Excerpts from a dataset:

----

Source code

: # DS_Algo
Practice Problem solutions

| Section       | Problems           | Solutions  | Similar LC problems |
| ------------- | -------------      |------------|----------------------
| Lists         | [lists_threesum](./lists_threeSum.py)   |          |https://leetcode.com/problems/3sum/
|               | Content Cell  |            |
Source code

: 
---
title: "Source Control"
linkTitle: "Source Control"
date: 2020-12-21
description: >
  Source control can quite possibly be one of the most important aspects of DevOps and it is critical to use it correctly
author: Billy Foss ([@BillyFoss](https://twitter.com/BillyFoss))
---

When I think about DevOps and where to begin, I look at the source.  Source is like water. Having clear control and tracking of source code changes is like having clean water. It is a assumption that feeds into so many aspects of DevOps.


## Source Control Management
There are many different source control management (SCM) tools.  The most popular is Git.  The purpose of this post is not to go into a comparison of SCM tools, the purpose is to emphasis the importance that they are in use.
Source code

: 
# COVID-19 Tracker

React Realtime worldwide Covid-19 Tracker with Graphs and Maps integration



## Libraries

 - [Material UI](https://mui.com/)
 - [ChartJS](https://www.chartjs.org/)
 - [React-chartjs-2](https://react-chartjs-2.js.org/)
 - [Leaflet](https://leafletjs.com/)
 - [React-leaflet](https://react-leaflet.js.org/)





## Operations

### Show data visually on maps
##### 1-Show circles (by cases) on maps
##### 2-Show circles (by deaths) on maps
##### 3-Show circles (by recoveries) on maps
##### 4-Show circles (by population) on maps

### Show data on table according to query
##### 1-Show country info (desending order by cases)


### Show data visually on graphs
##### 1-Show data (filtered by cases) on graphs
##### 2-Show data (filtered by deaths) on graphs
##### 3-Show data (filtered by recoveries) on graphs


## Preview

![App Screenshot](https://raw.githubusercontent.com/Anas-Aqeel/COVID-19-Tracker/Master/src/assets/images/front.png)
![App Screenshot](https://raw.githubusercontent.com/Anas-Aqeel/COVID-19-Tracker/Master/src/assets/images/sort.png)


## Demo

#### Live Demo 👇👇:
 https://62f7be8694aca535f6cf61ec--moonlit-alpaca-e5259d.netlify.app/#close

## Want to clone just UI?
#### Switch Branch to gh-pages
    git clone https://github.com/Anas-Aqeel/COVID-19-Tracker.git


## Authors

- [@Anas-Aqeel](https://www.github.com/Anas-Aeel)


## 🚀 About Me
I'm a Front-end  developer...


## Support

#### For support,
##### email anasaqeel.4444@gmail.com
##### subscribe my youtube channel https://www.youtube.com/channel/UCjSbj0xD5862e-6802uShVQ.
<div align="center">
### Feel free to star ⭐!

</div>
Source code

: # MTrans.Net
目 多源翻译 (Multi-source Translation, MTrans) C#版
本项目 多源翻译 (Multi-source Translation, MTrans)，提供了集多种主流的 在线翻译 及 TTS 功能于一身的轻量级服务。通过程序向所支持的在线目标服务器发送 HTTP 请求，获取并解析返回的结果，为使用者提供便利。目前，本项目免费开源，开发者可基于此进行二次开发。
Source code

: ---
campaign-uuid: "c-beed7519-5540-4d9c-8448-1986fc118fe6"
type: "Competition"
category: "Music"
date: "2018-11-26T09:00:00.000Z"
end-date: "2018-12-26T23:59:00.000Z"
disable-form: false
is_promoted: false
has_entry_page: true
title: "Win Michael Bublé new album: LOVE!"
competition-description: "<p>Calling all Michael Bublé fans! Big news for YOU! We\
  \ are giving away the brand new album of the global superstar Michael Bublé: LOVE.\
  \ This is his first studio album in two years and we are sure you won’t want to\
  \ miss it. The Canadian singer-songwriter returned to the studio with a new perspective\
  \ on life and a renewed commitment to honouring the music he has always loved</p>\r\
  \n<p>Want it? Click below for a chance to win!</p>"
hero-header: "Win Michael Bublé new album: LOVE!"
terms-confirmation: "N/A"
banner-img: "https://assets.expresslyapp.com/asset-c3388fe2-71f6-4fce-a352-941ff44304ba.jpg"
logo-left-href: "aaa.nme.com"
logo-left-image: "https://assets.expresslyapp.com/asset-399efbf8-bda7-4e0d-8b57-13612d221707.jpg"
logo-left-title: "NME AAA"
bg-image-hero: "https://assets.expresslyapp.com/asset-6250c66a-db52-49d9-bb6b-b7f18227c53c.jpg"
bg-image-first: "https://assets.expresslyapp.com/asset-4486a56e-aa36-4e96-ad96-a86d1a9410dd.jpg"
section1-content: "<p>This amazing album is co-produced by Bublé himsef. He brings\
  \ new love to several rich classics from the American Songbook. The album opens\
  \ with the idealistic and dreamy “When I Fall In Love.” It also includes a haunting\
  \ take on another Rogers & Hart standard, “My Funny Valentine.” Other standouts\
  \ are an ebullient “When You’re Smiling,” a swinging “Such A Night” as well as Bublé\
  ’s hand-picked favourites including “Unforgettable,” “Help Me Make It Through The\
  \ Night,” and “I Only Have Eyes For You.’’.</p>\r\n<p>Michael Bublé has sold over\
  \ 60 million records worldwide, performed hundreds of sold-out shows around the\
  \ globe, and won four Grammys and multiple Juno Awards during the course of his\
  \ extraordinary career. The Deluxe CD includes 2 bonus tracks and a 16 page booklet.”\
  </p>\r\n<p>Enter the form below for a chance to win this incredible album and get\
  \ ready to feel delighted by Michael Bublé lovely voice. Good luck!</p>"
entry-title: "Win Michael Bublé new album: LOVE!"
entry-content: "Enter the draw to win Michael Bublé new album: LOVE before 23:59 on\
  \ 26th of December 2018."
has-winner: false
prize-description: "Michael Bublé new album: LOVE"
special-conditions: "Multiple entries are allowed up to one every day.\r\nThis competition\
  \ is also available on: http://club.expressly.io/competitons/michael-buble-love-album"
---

----

* Requirement *
The records above should be transcribed in full, with no differences.

* Solution to the exercise *
Source code

: # DS_Algo
Practice Problem solutions

| Section       | Problems           | Solutions  | Similar LC problems |
| ------------- | -------------      |------------|----------------------
| Lists         | [lists_threesum](./lists_threeSum.py)   |          |https://leetcode.com/problems/3sum/
|               | Content Cell  |            |
Source code

: 
---
title: "Source Control"
linkTitle: "Source Control"
date: 2020-12-21
description: >
  Source control can quite possibly be one of the most important aspects of DevOps and it is critical to use it correctly
author: Billy Foss ([@BillyFoss](https://twitter.com/BillyFoss))
---

When I think about DevOps and where to begin, I look at the source.  Source is like water. Having clear control and tracking of source code changes is like having clean water. It is a assumption that feeds into so many aspects of DevOps.


## Source Control Management
There are many different source control management (SCM) tools.  The most popular is Git.  The purpose of this post is not to go into a comparison of SCM tools, the purpose is to emphasis the importance that they are in use.
Source code

: 
# COVID-19 Tracker

React Realtime worldwide Covid-19 Tracker with Graphs and Maps integration



## Libraries

 - [Material UI](https://mui.com/)
 - [ChartJS](https://www.chartjs.org/)
 - [React-chartjs-2](https://react-chartjs-2.js.org/)
 - [Leaflet](https://leafletjs.com/)
 - [React-leaflet](https://react-leaflet.js.org/)





## Operations

### Show data visually on maps
##### 1-Show circles (by cases) on maps
##### 2-Show circles (by deaths) on maps
##### 3-Show circles (by recoveries) on maps
##### 4-Show circles (by population) on maps

### Show data on table according to query
##### 1-Show country info (desending order by cases)


### Show data visually on graphs
##### 1-Show data (filtered by cases) on graphs
##### 2-Show data (filtered by deaths) on graphs
##### 3-Show data (filtered by recoveries) on graphs


## Preview

![App Screenshot](https://raw.githubusercontent.com/Anas-Aqeel/COVID-19-Tracker/Master/src/assets/images/front.png)
![App Screenshot](https://raw.githubusercontent.com/Anas-Aqeel/COVID-19-Tracker/Master/src/assets/images/sort.png)


## Demo

#### Live Demo 👇👇:
 https://62f7be8694aca535f6cf61ec--moonlit-alpaca-e5259d.netlify.app/#close

## Want to clone just UI?
#### Switch Branch to gh-pages
    git clone https://github.com/Anas-Aqeel/COVID-19-Tracker.git


## Authors

- [@Anas-Aqeel](https://www.github.com/Anas-Aeel)


## 🚀 About Me
I'm a Front-end  developer...


## Support

#### For support,
##### email anasaqeel.4444@gmail.com
##### subscribe my youtube channel https://www.youtube.com/channel/UCjSbj0xD5862e-6802uShVQ.
<div align="center">
### Feel free to star ⭐!

</div>
Source code

: # MTrans.Net
目 多源翻译 (Multi-source Translation, MTrans) C#版
本项目 多源翻译 (Multi-source Translation, MTrans)，提供了集多种主流的 在线翻译 及 TTS 功能于一身的轻量级服务。通过程序向所支持的在线目标服务器发送 HTTP 请求，获取并解析返回的结果，为使用者提供便利。目前，本项目免费开源，开发者可基于此进行二次开发。
Source code

: ---
campaign-uuid: "c-beed7519-5540-4d9c-8448-1986fc118fe6"
type: "Competition"
category: "Music"
date: "2018-11-26T09:00:00.000Z"
end-date: "2018-12-26T23:59:00.000Z"
disable-form: false
is_promoted: false
has_entry_page: true
title: "Win Michael Bublé new album: LOVE!"
competition-description: "<p>Calling all Michael Bublé fans! Big news for YOU! We\
  \ are giving away the brand new album of the global superstar Michael Bublé: LOVE.\
  \ This is his first studio album in two years and we are sure you won’t want to\
  \ miss it. The Canadian singer-songwriter returned to the studio with a new perspective\
  \ on life and a renewed commitment to honouring the music he has always loved</p>\r\
  \n<p>Want it? Click below for a chance to win!</p>"
hero-header: "Win Michael Bublé new album: LOVE!"
terms-confirmation: "N/A"
banner-img: "https://assets.expresslyapp.com/asset-c3388fe2-71f6-4fce-a352-941ff44304ba.jpg"
logo-left-href: "aaa.nme.com"
logo-left-image: "https://assets.expresslyapp.com/asset-399efbf8-bda7-4e0d-8b57-13612d221707.jpg"
logo-left-title: "NME AAA"
bg-image-hero: "https://assets.expresslyapp.com/asset-6250c66a-db52-49d9-bb6b-b7f18227c53c.jpg"
bg-image-first: "https://assets.expresslyapp.com/asset-4486a56e-aa36-4e96-ad96-a86d1a9410dd.jpg"
section1-content: "<p>This amazing album is co-produced by Bublé himsef. He brings\
  \ new love to several rich classics from the American Songbook. The album opens\
  \ with the idealistic and dreamy “When I Fall In Love.” It also includes a haunting\
  \ take on another Rogers & Hart standard, “My Funny Valentine.” Other standouts\
  \ are an ebullient “When You’re Smiling,” a swinging “Such A Night” as well as Bublé\
  ’s hand-picked favourites including “Unforgettable,” “Help Me Make It Through The\
  \ Night,” and “I Only Have Eyes For You.’’.</p>\r\n<p>Michael Bublé has sold over\
  \ 60 million records worldwide, performed hundreds of sold-out shows around the\
  \ globe, and won four Grammys and multiple Juno Awards during the course of his\
  \ extraordinary career. The Deluxe CD includes 2 bonus tracks and a 16 page booklet.”\
  </p>\r\n<p>Enter the form below for a chance to win this incredible album and get\
  \ ready to feel delighted by Michael Bublé lovely voice. Good luck!</p>"
entry-title: "Win Michael Bublé new album: LOVE!"
entry-content: "Enter the draw to win Michael Bublé new album: LOVE before 23:59 on\
  \ 26th of December 2018."
has-winner: false
prize-description: "Michael Bublé new album: LOVE"
special-conditions: "Multiple entries are allowed up to one every day.\r\nThis competition\
  \ is also available on: http://club.expressly.io/competitons/michael-buble-love-album"
---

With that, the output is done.